El Cigarral, la hermosa y plácida finca donde se desarrolla La piel que habito, la decimoctava película de Pedro Almodóvar, es esa bella envoltura que esconde el día a día de una historia de venganza sin escrúpulos. Desde fuera podemos memorizar sus muros palmo a palmo, disfrutar de su apacible aspecto, mientras nos es ajena la realidad de un interior oculto, que sólo conocen sus habitantes.
La piel que habito es un duro e inquietante análisis de comportamientos humanos extremos, de desesperación y obsesiones, de una vida expuesta, controlada. De la búsqueda absurda de consuelo propio en el dolor ajeno, pero sobre todo de la supervivencia más tenaz, la resistencia más estoica y la lucha a toda costa por vivir. Con pocos, pero agradecidos, puntos de humor que nos dan brevísimos respiros durante dos opresivas horas, en esta ocasión no hay apenas espacio para una historia de amor que lleve el peso de la narración central. Todo se centra en la dureza de un proceso de venganza irreversible.
Antonio Banderas, el Doctor Robert Ledgard, se muestra parco y frío, pero convincente. Cegado por su obsesión, la venganza se convierte en el único motor de su existencia. Elena Anaya, intensa, pero no teatral, recuerda a la también cautiva Victoria Abril en Átame, con quien curiosamente comparte carcelero. Su personaje, Vera Cruz, soporta una penitencia que sobrepasa los límites de la resistencia humana, sobreviviendo a situaciones cada vez más surrealistas, por las que está dispuesta a atravesar con tal de encontrar un hueco para escapar de la piel que habita.
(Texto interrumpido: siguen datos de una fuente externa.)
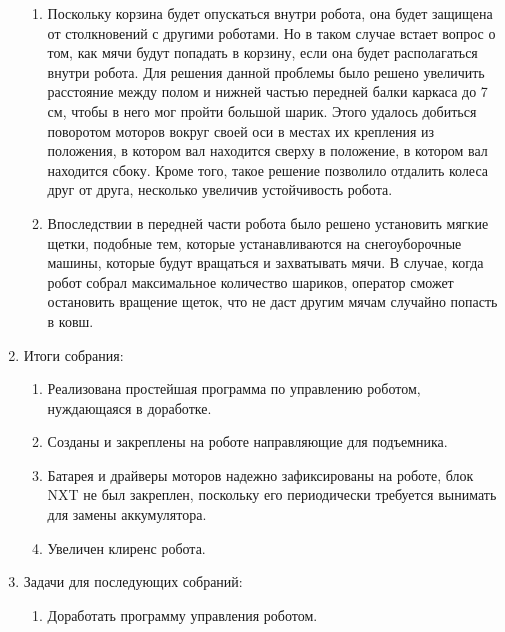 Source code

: \begin{enumerate}
\begin{enumerate}
      \item Поскольку корзина будет опускаться внутри робота, она будет защищена от столкновений с другими роботами. Но в таком случае встает вопрос о том, как мячи будут попадать в корзину, если она будет располагаться внутри робота. Для решения данной проблемы было решено увеличить расстояние между полом и нижней частью передней балки каркаса до 7 см, чтобы в него мог пройти большой шарик. Этого удалось добиться поворотом моторов вокруг своей оси в местах их крепления из положения, в котором вал находится сверху в положение, в котором вал находится сбоку. Кроме того, такое решение позволило отдалить колеса друг от друга, несколько увеличив устойчивость робота.\newline
        
      \item Впоследствии в передней части робота было решено установить мягкие щетки, подобные тем, которые устанавливаются на снегоуборочные машины, которые будут вращаться и захватывать мячи. В случае, когда робот собрал максимальное количество шариков, оператор сможет остановить вращение щеток, что не даст другим мячам случайно попасть в ковш.\newline
      
    \end{enumerate}
    
	\item Итоги собрания: \newline
	\begin{enumerate}
	  \item  Реализована простейшая программа по управлению роботом, нуждающаяся в доработке.\newline
	  
      \item  Созданы и закреплены на роботе направляющие для подъемника.\newline
      
      \item  Батарея и драйверы моторов надежно зафиксированы на роботе, блок NXT не был закреплен, поскольку его периодически требуется вынимать для замены аккумулятора.\newline
      
      \item  Увеличен клиренс робота.\newline
      
    \end{enumerate}
    
	\item Задачи для последующих собраний:\newline
	\begin{enumerate}
	  \item Доработать программу управления роботом.\newline
	  

\end{enumerate}
\end{enumerate}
Almodóvar ha trabajado duro. Sigue fluctuando en la narración, con elementos innecesarios, y en algunos otros detalles formales, pero son evidentes el mimo y el esfuerzo. Con los ya habituales auto-homenajes, conscientes o no, que sus fans disfrutarán enormemente, muestra un siempre loable deseo de evolucionar. Ya han desaparecido casi por completo el histrionismo o la extravagancia porque sí. No abandona del todo las drogas, la violencia y el sexo, pero tratados de una forma más fría, no por ello menos perturbadora. Es el siguiente paso a Los abrazos rotos, con un montaje mucho más inteligente y eficaz. Es un Almodóvar distinto, pero reconocible. Ha conseguido crear su propio género, limando su estilo hasta llegar a La piel que habito, que inexplicablemente alcanza un resultado final tan almodovariano como Pepi, Luci, Bom... Pedro investiga, como su protagonista, para superar sus propios límites, y en esta ocasión logra el equilibrio de transmitir con una rica austeridad. Almodóvar se arriesga y esta vez sí acierta.